> _What is being asked_: Scan the records for the word "Dictionary". Report each line where it occurs.

> _Excerpted data_:
Start of Block
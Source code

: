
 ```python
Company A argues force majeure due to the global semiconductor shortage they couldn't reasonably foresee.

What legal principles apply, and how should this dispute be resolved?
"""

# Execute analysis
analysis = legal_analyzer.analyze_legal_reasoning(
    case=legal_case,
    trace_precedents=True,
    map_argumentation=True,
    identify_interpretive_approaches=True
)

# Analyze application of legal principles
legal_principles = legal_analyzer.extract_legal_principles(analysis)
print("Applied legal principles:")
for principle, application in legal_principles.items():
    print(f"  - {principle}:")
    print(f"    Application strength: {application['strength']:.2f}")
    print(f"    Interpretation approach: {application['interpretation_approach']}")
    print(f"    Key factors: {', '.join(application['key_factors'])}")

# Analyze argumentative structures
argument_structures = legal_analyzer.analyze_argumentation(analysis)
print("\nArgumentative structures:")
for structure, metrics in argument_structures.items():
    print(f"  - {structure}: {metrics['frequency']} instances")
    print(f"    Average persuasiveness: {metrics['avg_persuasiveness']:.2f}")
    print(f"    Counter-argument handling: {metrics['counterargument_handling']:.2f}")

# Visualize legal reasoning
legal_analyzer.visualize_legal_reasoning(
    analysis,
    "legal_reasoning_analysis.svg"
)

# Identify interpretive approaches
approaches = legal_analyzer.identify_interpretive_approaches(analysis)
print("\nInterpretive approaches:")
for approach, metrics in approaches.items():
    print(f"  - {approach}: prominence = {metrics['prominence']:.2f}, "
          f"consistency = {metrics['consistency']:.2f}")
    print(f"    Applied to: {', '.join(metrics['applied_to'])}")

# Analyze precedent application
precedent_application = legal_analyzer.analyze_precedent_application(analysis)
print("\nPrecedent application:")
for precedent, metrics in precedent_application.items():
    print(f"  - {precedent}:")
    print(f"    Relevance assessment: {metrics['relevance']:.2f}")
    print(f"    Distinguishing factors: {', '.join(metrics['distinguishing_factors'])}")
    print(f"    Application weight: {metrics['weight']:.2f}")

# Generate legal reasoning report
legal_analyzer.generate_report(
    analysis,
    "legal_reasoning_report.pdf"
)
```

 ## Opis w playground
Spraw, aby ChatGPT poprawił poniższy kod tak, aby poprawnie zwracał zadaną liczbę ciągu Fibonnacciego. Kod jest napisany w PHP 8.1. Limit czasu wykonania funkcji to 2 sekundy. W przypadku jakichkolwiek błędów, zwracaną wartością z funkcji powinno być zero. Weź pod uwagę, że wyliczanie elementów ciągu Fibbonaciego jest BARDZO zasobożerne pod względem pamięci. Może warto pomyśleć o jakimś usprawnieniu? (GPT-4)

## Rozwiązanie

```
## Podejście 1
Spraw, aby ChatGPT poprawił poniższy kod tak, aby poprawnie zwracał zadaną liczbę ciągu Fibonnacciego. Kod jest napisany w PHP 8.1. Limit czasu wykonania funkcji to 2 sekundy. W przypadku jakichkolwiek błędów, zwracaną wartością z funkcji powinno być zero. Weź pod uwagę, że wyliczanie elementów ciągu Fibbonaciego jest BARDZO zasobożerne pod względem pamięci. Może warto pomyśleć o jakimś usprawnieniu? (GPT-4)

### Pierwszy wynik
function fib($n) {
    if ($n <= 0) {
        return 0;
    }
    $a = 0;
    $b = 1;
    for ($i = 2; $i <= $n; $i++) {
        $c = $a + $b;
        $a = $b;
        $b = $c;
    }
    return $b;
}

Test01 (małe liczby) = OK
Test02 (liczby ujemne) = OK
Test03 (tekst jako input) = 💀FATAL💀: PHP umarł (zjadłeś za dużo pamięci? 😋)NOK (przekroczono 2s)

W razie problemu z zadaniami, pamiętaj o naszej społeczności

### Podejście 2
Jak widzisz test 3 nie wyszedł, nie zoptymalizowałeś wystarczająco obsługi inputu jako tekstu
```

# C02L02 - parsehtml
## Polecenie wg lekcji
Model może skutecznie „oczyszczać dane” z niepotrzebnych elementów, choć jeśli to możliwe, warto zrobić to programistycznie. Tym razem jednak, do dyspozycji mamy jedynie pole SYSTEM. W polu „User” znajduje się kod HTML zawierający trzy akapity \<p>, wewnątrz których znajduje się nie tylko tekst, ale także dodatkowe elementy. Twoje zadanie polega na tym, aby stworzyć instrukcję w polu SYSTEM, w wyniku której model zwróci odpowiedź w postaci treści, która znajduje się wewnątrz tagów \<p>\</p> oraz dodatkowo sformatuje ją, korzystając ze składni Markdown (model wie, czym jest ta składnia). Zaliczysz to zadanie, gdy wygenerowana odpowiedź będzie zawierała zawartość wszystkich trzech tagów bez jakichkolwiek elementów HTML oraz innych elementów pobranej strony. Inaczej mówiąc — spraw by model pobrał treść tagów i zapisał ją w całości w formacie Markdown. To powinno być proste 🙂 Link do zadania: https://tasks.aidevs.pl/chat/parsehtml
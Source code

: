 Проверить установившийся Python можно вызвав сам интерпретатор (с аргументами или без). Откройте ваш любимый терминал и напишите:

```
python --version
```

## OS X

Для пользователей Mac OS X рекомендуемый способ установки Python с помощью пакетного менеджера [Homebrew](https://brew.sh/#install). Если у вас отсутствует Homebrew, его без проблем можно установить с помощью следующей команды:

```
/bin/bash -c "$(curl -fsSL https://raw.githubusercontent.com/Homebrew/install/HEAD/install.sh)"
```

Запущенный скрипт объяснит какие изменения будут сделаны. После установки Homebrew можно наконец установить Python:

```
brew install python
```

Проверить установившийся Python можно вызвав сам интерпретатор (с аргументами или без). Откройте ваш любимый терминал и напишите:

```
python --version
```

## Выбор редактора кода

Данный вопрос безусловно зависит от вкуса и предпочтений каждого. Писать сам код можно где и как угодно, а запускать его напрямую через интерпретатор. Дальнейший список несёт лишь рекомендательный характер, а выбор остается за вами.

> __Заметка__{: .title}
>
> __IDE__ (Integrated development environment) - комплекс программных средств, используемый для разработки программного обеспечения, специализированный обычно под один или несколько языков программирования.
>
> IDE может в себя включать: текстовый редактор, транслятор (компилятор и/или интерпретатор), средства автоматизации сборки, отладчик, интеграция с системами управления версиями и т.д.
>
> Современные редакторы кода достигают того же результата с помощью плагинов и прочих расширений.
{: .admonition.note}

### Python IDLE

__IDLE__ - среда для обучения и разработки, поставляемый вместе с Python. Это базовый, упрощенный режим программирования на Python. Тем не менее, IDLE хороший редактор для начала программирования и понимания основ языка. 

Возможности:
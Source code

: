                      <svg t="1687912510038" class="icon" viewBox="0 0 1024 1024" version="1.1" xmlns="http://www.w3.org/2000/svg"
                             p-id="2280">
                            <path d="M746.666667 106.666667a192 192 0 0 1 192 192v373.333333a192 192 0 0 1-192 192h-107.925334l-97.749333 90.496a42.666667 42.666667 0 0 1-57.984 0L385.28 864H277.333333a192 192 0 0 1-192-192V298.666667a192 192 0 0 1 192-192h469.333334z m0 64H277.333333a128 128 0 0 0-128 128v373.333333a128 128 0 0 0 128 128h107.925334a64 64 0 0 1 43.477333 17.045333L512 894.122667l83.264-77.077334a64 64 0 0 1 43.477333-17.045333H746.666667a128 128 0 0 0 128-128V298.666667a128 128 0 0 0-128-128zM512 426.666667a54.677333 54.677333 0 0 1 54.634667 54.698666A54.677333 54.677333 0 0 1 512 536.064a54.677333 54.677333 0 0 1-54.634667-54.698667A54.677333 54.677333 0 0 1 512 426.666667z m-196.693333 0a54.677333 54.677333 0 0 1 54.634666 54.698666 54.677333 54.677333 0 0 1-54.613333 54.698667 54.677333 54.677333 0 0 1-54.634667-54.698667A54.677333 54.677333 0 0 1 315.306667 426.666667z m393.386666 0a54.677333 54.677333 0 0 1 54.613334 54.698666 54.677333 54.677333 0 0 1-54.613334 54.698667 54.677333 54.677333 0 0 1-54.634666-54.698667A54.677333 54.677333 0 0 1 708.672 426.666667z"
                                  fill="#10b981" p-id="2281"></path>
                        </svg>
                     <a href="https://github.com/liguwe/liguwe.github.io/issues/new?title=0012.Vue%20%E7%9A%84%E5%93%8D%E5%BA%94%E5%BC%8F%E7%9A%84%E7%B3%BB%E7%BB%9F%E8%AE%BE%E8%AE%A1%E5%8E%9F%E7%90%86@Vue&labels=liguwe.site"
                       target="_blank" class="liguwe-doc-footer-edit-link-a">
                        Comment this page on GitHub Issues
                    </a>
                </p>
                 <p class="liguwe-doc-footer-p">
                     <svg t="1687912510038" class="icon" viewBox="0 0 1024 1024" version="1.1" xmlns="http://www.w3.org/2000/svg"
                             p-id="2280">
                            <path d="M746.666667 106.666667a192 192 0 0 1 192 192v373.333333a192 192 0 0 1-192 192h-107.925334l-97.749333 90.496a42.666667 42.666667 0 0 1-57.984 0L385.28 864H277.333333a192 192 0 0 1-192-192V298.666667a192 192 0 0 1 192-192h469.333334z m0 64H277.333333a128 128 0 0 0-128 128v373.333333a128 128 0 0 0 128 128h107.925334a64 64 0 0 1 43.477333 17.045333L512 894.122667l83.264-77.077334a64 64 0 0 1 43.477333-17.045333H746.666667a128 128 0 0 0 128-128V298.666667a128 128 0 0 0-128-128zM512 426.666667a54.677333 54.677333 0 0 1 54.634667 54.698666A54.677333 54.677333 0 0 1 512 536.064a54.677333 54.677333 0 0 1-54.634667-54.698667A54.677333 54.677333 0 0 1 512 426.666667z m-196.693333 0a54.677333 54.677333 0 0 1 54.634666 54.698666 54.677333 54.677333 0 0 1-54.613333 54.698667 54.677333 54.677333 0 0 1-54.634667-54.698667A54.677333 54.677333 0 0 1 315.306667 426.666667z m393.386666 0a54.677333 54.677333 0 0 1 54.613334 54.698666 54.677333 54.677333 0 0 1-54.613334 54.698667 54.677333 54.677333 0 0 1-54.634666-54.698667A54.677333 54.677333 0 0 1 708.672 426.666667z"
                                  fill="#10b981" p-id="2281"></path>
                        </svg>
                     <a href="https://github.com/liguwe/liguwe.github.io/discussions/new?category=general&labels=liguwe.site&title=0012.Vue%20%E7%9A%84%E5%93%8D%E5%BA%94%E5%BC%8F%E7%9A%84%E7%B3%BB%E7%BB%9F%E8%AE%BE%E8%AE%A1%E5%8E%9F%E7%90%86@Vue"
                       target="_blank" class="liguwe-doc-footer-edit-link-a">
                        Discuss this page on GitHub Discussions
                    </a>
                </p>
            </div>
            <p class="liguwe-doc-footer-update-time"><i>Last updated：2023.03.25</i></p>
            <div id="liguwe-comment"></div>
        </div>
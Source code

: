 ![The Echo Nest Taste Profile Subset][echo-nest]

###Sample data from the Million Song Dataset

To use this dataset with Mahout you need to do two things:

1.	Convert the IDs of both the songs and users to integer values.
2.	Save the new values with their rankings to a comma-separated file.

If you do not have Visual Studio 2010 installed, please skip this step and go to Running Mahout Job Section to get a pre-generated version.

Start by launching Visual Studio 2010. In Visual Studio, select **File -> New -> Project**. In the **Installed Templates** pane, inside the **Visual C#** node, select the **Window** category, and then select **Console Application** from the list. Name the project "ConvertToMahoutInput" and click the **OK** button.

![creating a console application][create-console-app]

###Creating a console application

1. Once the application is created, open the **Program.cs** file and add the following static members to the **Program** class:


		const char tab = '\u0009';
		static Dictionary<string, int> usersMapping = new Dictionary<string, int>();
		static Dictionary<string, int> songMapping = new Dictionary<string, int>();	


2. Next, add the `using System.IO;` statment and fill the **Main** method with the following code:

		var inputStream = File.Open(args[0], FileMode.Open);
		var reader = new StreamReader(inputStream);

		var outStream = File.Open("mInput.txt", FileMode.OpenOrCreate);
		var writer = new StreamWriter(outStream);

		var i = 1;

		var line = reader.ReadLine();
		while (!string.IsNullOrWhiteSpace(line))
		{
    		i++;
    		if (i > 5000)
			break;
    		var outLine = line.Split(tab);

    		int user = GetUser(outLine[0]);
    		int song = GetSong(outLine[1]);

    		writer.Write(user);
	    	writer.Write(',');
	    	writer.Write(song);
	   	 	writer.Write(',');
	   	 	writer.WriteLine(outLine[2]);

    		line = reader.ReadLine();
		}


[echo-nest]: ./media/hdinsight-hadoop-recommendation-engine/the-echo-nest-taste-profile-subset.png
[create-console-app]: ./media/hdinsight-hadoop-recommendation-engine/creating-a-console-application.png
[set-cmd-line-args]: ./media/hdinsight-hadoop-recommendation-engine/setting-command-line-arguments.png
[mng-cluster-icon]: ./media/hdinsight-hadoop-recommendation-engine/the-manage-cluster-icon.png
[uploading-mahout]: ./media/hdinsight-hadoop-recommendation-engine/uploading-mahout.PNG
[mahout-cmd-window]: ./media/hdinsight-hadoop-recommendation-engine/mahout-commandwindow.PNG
End of Block
> _Task solution_:
		static Dictionary<string, int> usersMapping = new Dictionary<string, int>();
		static Dictionary<string, int> songMapping = new Dictionary<string, int>();	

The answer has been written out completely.